Sous le régime taliban, de nouveau au pouvoir à Kaboul, les Afghanes sont prises en otage. Mais de cet enlèvement collectif on a peu parlé lors de la session d’automne de l’Assemblée générale de l’Organisation des Nations unies (ONU), à New York, qui s’est tenue fin septembre. Cette forme de terrorisme n’a pas franchi l’actualité. Pourtant, on savait. Alors que se réunissaient les délégations dans l’une des villes les plus tolérantes de la planète, les talibans avaient joué cartes sur table. Fin août, ils publiaient les 114 pages du code du statut de l’Afghane : la charia, loi islamique, pour tout le monde dans « l’émirat islamique d’Afghanistan », avec, en supplément pour les femmes, de la naissance à la mort, l’emprisonnement à domicile.

Au-delà du sort, atroce, réservé à la moitié de la population d’un pays de 39 millions d’habitants, l’Afghanistan des talibans pose, de façon caricaturale, une des questions-clés de la scène internationale de demain. Quel rôle pour les droits de l’homme – en l’espèce, ceux des femmes – dans les relations entre Etats ? L’Afghanistan fait partie des pays qui ont signé l’échec des interventions armées à destination humanitaire (ou stratégique).
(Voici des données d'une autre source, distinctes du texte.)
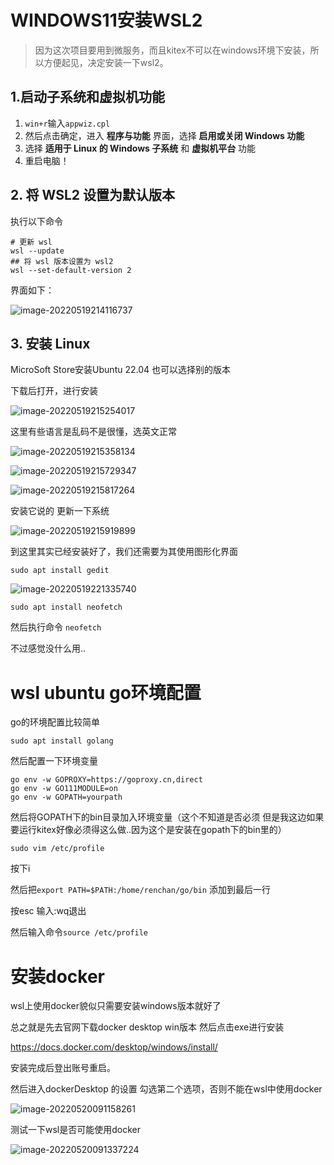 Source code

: # WINDOWS11安装WSL2

> 因为这次项目要用到微服务，而且kitex不可以在windows环境下安装，所以方便起见，决定安装一下wsl2。

## 1.启动子系统和虚拟机功能

1. `win+r`输入`appwiz.cpl`
2. 然后点击确定，进入 **程序与功能** 界面，选择 **启用或关闭 Windows 功能**
3. 选择 **适用于 Linux 的 Windows 子系统** 和 **虚拟机平台** 功能
4. 重启电脑！

## 2. 将 WSL2 设置为默认版本

执行以下命令

```
# 更新 wsl
wsl --update
## 将 wsl 版本设置为 wsl2
wsl --set-default-version 2
```

界面如下：

![image-20220519214116737](C:\Users\10441\AppData\Roaming\Typora\typora-user-images\image-20220519214116737.png)

## 3. 安装 Linux

MicroSoft Store安装Ubuntu 22.04 也可以选择别的版本

下载后打开，进行安装

![image-20220519215254017](C:\Users\10441\AppData\Roaming\Typora\typora-user-images\image-20220519215254017.png)

这里有些语言是乱码不是很懂，选英文正常

![image-20220519215358134](C:\Users\10441\AppData\Roaming\Typora\typora-user-images\image-20220519215358134.png)

![image-20220519215729347](C:\Users\10441\AppData\Roaming\Typora\typora-user-images\image-20220519215729347.png)

![image-20220519215817264](C:\Users\10441\AppData\Roaming\Typora\typora-user-images\image-20220519215817264.png)

安装它说的 更新一下系统

![image-20220519215919899](C:\Users\10441\AppData\Roaming\Typora\typora-user-images\image-20220519215919899.png)

到这里其实已经安装好了，我们还需要为其使用图形化界面

`sudo apt install gedit`

![image-20220519221335740](C:\Users\10441\AppData\Roaming\Typora\typora-user-images\image-20220519221335740.png)

`sudo apt install neofetch`

然后执行命令 `neofetch`

不过感觉没什么用..

# wsl ubuntu go环境配置

go的环境配置比较简单

`sudo apt install golang`

然后配置一下环境变量

```
go env -w GOPROXY=https://goproxy.cn,direct
go env -w GO111MODULE=on
go env -w GOPATH=yourpath
```

然后将GOPATH下的bin目录加入环境变量（这个不知道是否必须 但是我这边如果要运行kitex好像必须得这么做..因为这个是安装在gopath下的bin里的）

`sudo vim /etc/profile`

按下i

然后把`export PATH=$PATH:/home/renchan/go/bin` 添加到最后一行

按esc 输入:wq退出

然后输入命令`source /etc/profile`

# 安装docker 

wsl上使用docker貌似只需要安装windows版本就好了

总之就是先去官网下载docker desktop win版本 然后点击exe进行安装

https://docs.docker.com/desktop/windows/install/

安装完成后登出账号重启。

然后进入dockerDesktop 的设置 勾选第二个选项，否则不能在wsl中使用docker

![image-20220520091158261](C:\Users\10441\AppData\Roaming\Typora\typora-user-images\image-20220520091158261.png)

测试一下wsl是否可能使用docker

![image-20220520091337224](C:\Users\10441\AppData\Roaming\Typora\typora-user-images\image-20220520091337224.png)
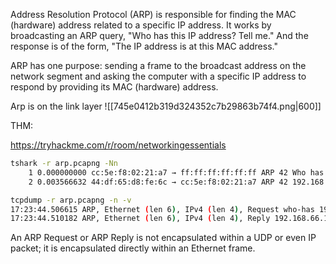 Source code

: 
Address Resolution Protocol (ARP) is responsible for finding the MAC (hardware) address related to a specific IP address. It works by broadcasting an ARP query, "Who has this IP address? Tell me." And the response is of the form, "The IP address is at this MAC address."

ARP has one purpose: sending a frame to the broadcast address on the network segment and asking the computer with a specific IP address to respond by providing its MAC (hardware) address.

Arp is on the link layer
![[745e0412b319d324352c7b29863b74f4.png|600]]

THM:

https://tryhackme.com/r/room/networkingessentials

```sh
tshark -r arp.pcapng -Nn
    1 0.000000000 cc:5e:f8:02:21:a7 → ff:ff:ff:ff:ff:ff ARP 42 Who has 192.168.66.1? Tell 192.168.66.89
    2 0.003566632 44:df:65:d8:fe:6c → cc:5e:f8:02:21:a7 ARP 42 192.168.66.1 is at 44:df:65:d8:fe:6c
```

```sh
tcpdump -r arp.pcapng -n -v
17:23:44.506615 ARP, Ethernet (len 6), IPv4 (len 4), Request who-has 192.168.66.1 tell 192.168.66.89, length 28
17:23:44.510182 ARP, Ethernet (len 6), IPv4 (len 4), Reply 192.168.66.1 is-at 44:df:65:d8:fe:6c, length 28
```

An ARP Request or ARP Reply is not encapsulated within a UDP or even IP packet; it is encapsulated directly within an Ethernet frame.
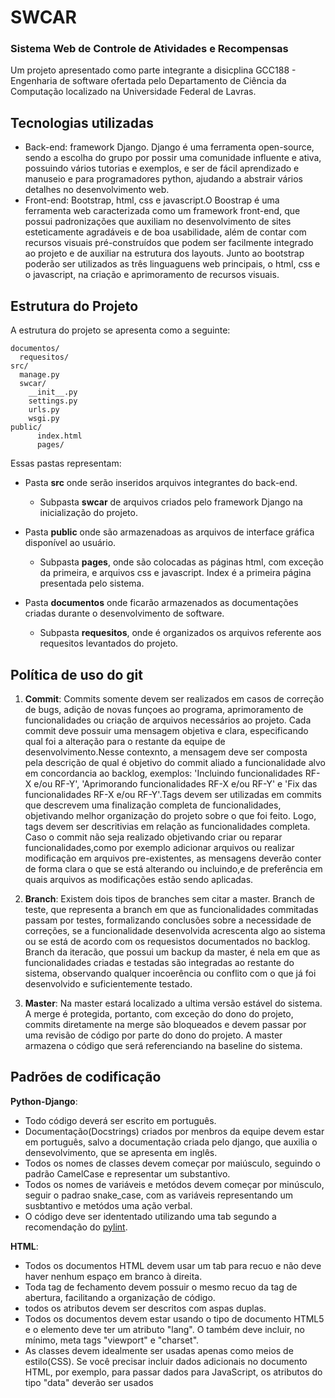 # SWCAR
### Sistema Web de Controle de Atividades e Recompensas
Um projeto apresentado como parte integrante a disicplina GCC188 - Engenharia de software ofertada pelo Departamento de Ciência da Computação localizado na Universidade Federal de Lavras.

## Tecnologias utilizadas
- Back-end: framework Django. Django é uma ferramenta open-source, sendo a escolha do grupo por possir uma comunidade influente e ativa, possuindo vários tutorias e exemplos, e ser de fácil aprendizado e manuseio e para programadores python, ajudando a abstrair vários detalhes no desenvolvimento web. 
- Front-end: Bootstrap, html, css e javascript.O Boostrap é uma ferramenta web caracterizada como um framework front-end, que possui padronizações que auxiliam no desenvolvimento de sites esteticamente agradáveis e de boa usabilidade, além de contar com recursos visuais pré-construídos que podem ser facilmente integrado ao projeto e de auxiliar na estrutura dos layouts. Junto ao bootstrap poderão ser utilizados as três linguaguens web principais, o html, css e o javascript, na criação e aprimoramento de  recursos visuais. 

## Estrutura do Projeto

A estrutura do projeto se apresenta como a seguinte:

```
documentos/
  requesitos/
src/
  manage.py
  swcar/
    __init__.py
    settings.py
    urls.py
    wsgi.py
public/
      index.html
      pages/ 
```
Essas pastas representam:
* Pasta **src** onde serão inseridos arquivos integrantes do back-end.
  * Subpasta **swcar** de arquivos criados pelo framework Django na inicialização do projeto.
  
* Pasta **public** onde são armazenadoas as arquivos de interface gráfica disponível ao usuário.
  * Subpasta **pages**, onde são colocadas as páginas html, com exceção da primeira, e arquivos css e javascript. Index é a primeira página presentada pelo sistema.
  
* Pasta **documentos** onde ficarão armazenados as documentações criadas durante o desenvolvimento de software.
  * Subpasta **requesitos**, onde é organizados os arquivos referente aos requesitos levantados do projeto.
   
##  Política de uso do git

1. **Commit**: Commits somente devem ser realizados em casos de correção de bugs, adição de novas funçoes ao programa, aprimoramento de funcionalidades ou criação de arquivos necessários ao projeto. Cada commit deve possuir uma mensagem objetiva e clara, especificando qual foi a alteração para o restante da equipe de desenvolvimento.Nesse contexnto, a mensagem deve ser composta pela descrição de qual é objetivo do commit aliado a funcionalidade alvo em concordancia ao backlog, exemplos: 'Incluindo funcionalidades RF-X e/ou RF-Y', 'Aprimorando funcionalidades RF-X e/ou RF-Y' e 'Fix das funcionalidades RF-X e/ou RF-Y'.Tags devem ser utilizadas em commits que descrevem uma finalização completa de funcionalidades, objetivando melhor organização do projeto sobre o que foi feito. Logo, tags devem ser descritivias em relação as funcionalidades completa. Caso o commit não seja realizado objetivando criar ou reparar funcionalidades,como por exemplo adicionar arquivos ou realizar modificação em arquivos pre-existentes, as mensagens deverão conter de forma clara o que se está alterando ou incluindo,e de preferência em quais arquivos as modificações estão sendo aplicadas.

2. **Branch**: Existem dois tipos de branches sem citar a master. Branch de teste, que representa a branch em que as funcionalidades commitadas passam por testes, formalizando conclusões sobre a necessidade de correções,  se a funcionalidade desenvolvida acrescenta algo ao sistema ou se está de acordo com os requesistos documentados no backlog. Branch da iteracão, que possui um backup da master, é nela em que as funcionalidades criadas e testadas são integradas ao restante do sistema, observando qualquer incoerência ou conflito com o que já foi desenvolvido e suficientemente testado. 

3. **Master**: Na master estará localizado a ultima versão estável do sistema. A merge é protegida, portanto, com exceção do dono do projeto, commits diretamente na merge são bloqueados e devem passar por uma revisão de código por parte do dono do projeto. A master armazena o código que será referenciando na baseline do sistema.

## Padrões de codificação

**Python-Django**:
* Todo código deverá ser escrito em português.
* Documentação(Docstrings) criados por menbros da equipe devem estar em português, salvo a documentação criada                 pelo django, que auxilia o densevolvimento, que se apresenta em inglês.
* Todos os nomes de classes devem começar por maiúsculo, seguindo o padrão CamelCase e representar um                           substantivo.
* Todos os nomes de variáveis e metódos devem começar por minúsculo, seguir o padrao snake_case, com as variáveis               representando um susbtantivo e metódos uma ação verbal.
* O código deve ser idententado utilizando uma tab segundo a recomendação do [pylint](https://www.pylint.org/).

**HTML**:
* Todos os documentos HTML devem usar um tab  para recuo e não deve haver nenhum espaço em branco à direita.
* Toda tag de fechamento devem possuir o mesmo recuo da tag  de abertura, facilitando a organização de código.
* todos os atributos devem  ser descritos com aspas duplas.
* Todos os documentos devem estar usando o tipo de documento HTML5 e o elemento <html> deve ter um atributo "lang". O <head>   também deve incluir, no mínimo, meta tags "viewport" e "charset".
* As classes devem idealmente ser usadas apenas como meios de estilo(CSS). Se você precisar incluir dados adicionais no documento HTML, por exemplo, para passar dados para JavaScript, os atributos do tipo "data"  deverão ser usados
  
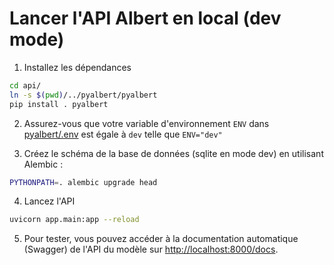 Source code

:# Lancer l'API Albert en local (dev mode)

1. Installez les dépendances

```bash
cd api/
ln -s $(pwd)/../pyalbert/pyalbert
pip install . pyalbert
```

2. Assurez-vous que votre variable d'environnement `ENV` dans [pyalbert/.env](../pyalbert/.env) est égale à `dev` telle que `ENV="dev"`


3. Créez le schéma de la base de données (sqlite en mode dev) en utilisant Alembic :

```bash
PYTHONPATH=. alembic upgrade head
```

4. Lancez l'API

```bash
uvicorn app.main:app --reload
```

5. Pour tester, vous pouvez accéder à la documentation automatique (Swagger) de l'API du modèle sur [http://localhost:8000/docs](http://localhost:8000/docs).
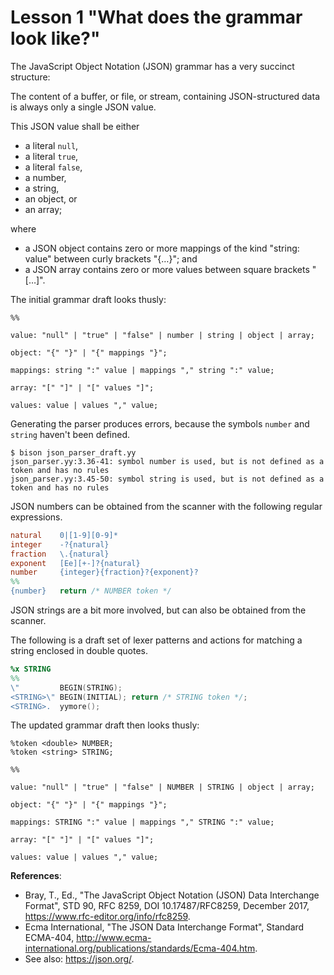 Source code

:# Lesson 1 "What does the grammar look like?"

The JavaScript Object Notation (JSON) grammar has a very succinct structure:

The content of a buffer, or file, or stream, containing JSON-structured data is always only a single JSON value.

This JSON value shall be either

- a literal `null`,
- a literal `true`,
- a literal `false`,
- a number,
- a string,
- an object, or
- an array;

where

- a JSON object contains zero or more mappings of the kind "string: value" between curly brackets "{…}"; and
- a JSON array contains zero or more values between square brackets "[…]".

The initial grammar draft looks thusly:

```bison
%%

value: "null" | "true" | "false" | number | string | object | array;

object: "{" "}" | "{" mappings "}";

mappings: string ":" value | mappings "," string ":" value;

array: "[" "]" | "[" values "]";

values: value | values "," value;
```

Generating the parser produces errors, because the symbols `number`
and `string` haven't been defined.

```ShellSession
$ bison json_parser_draft.yy
json_parser.yy:3.36-41: symbol number is used, but is not defined as a token and has no rules
json_parser.yy:3.45-50: symbol string is used, but is not defined as a token and has no rules
```

JSON numbers can be obtained from the scanner with the following
regular expressions.

```flex
natural    0|[1-9][0-9]*
integer    -?{natural}
fraction   \.{natural}
exponent   [Ee][+-]?{natural}
number     {integer}{fraction}?{exponent}?
%%
{number}   return /* NUMBER token */
```

JSON strings are a bit more involved, but can also be obtained from
the scanner.

The following is a draft set of lexer patterns and actions for
matching a string enclosed in double quotes.

```flex
%x STRING
%%
\"         BEGIN(STRING);
<STRING>\" BEGIN(INITIAL); return /* STRING token */;
<STRING>.  yymore();
```

The updated grammar draft then looks thusly:

```bison
%token <double> NUMBER;
%token <string> STRING;

%%

value: "null" | "true" | "false" | NUMBER | STRING | object | array;

object: "{" "}" | "{" mappings "}";

mappings: STRING ":" value | mappings "," STRING ":" value;

array: "[" "]" | "[" values "]";

values: value | values "," value;
```

**References**:
- Bray, T., Ed., "The JavaScript Object Notation (JSON) Data Interchange Format", STD 90, RFC 8259, DOI 10.17487/RFC8259, December 2017, <https://www.rfc-editor.org/info/rfc8259>.
- Ecma International, "The JSON Data Interchange Format", Standard ECMA-404, <http://www.ecma-international.org/publications/standards/Ecma-404.htm>.
- See also: https://json.org/.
Avec l’Irak, envahi par les Etats-Unis, il a été le tombeau des illusions néoconservatrices du début des années 2000. On n’impose pas la démocratie. Mais la question reste en l’état : comment imaginer les relations avec un régime qui enferme la moitié de sa population ? La Chine et la Russie, les deux puissances qui entendent changer l’ordre international, font une proposition.

Minimum de dialogue

Instrument des ambitions expansionnistes du Pakistan, les talibans ont pris le pouvoir, une première fois, en 1996. Parce qu’ils abritaient Al-Qaida, perpétratrice des attentats du 11 septembre 2001, ils furent chassés de Kaboul, par la force, au cours de cet hiver-là. La lâcheté de Donald Trump d’abord puis la désinvolture de Joe Biden aidant, les talibans ont repris le pouvoir en août 2021 – sans que la population se soulève contre eux.